● WHAT TO DO
Filter the entries for the word "role". Copy each line in which it occurs.

● PROVIDED RECORDS
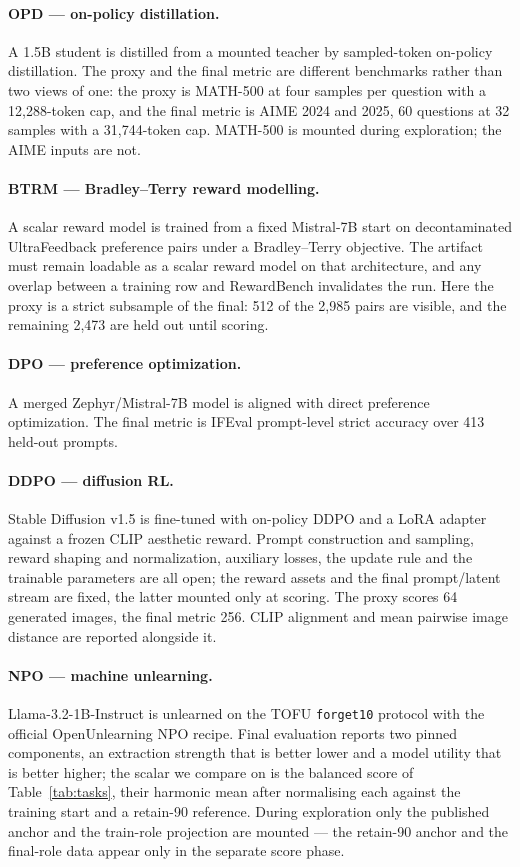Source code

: \paragraph{OPD --- on-policy distillation.}
A 1.5B student is distilled from a mounted teacher by sampled-token on-policy distillation. The
proxy and the final metric are different benchmarks rather than two views of one: the proxy is
MATH-500 at four samples per question with a 12,288-token cap, and the final metric is AIME 2024 and
2025, 60 questions at 32 samples with a 31,744-token cap. MATH-500 is mounted during exploration;
the AIME inputs are not.

\paragraph{BTRM --- Bradley--Terry reward modelling.}
A scalar reward model is trained from a fixed Mistral-7B start on decontaminated UltraFeedback
preference pairs under a Bradley--Terry objective. The artifact must remain loadable as a scalar
reward model on that architecture, and any overlap between a training row and RewardBench
invalidates the run. Here the proxy is a strict subsample of the final: 512 of the 2,985 pairs are
visible, and the remaining 2,473 are held out until scoring.

\paragraph{DPO --- preference optimization.}
A merged Zephyr/Mistral-7B model is aligned with direct preference optimization. The final metric is
IFEval prompt-level strict accuracy over 413 held-out prompts.

\paragraph{DDPO --- diffusion RL.}
Stable Diffusion v1.5 is fine-tuned with on-policy DDPO and a LoRA adapter against a frozen CLIP
aesthetic reward. Prompt construction and sampling, reward shaping and normalization, auxiliary
losses, the update rule and the trainable parameters are all open; the reward assets and the final
prompt/latent stream are fixed, the latter mounted only at scoring. The proxy scores 64 generated
images, the final metric 256. CLIP alignment and mean pairwise image distance are reported alongside it.

\paragraph{NPO --- machine unlearning.}
Llama-3.2-1B-Instruct is unlearned on the TOFU \texttt{forget10} protocol with the official
OpenUnlearning NPO recipe. Final evaluation reports two pinned components, an extraction strength
that is better lower and a model utility that is better higher; the scalar we compare on is the
balanced score of Table~\ref{tab:tasks}, their harmonic mean after normalising each against the
training start and a retain-90 reference. During
exploration only the published anchor and the train-role projection are mounted --- the retain-90
anchor and the final-role data appear only in the separate score phase.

● RESPONSE
exploration only the published anchor and the train-role projection are mounted --- the retain-90
anchor and the final-role data appear only in the separate score phase.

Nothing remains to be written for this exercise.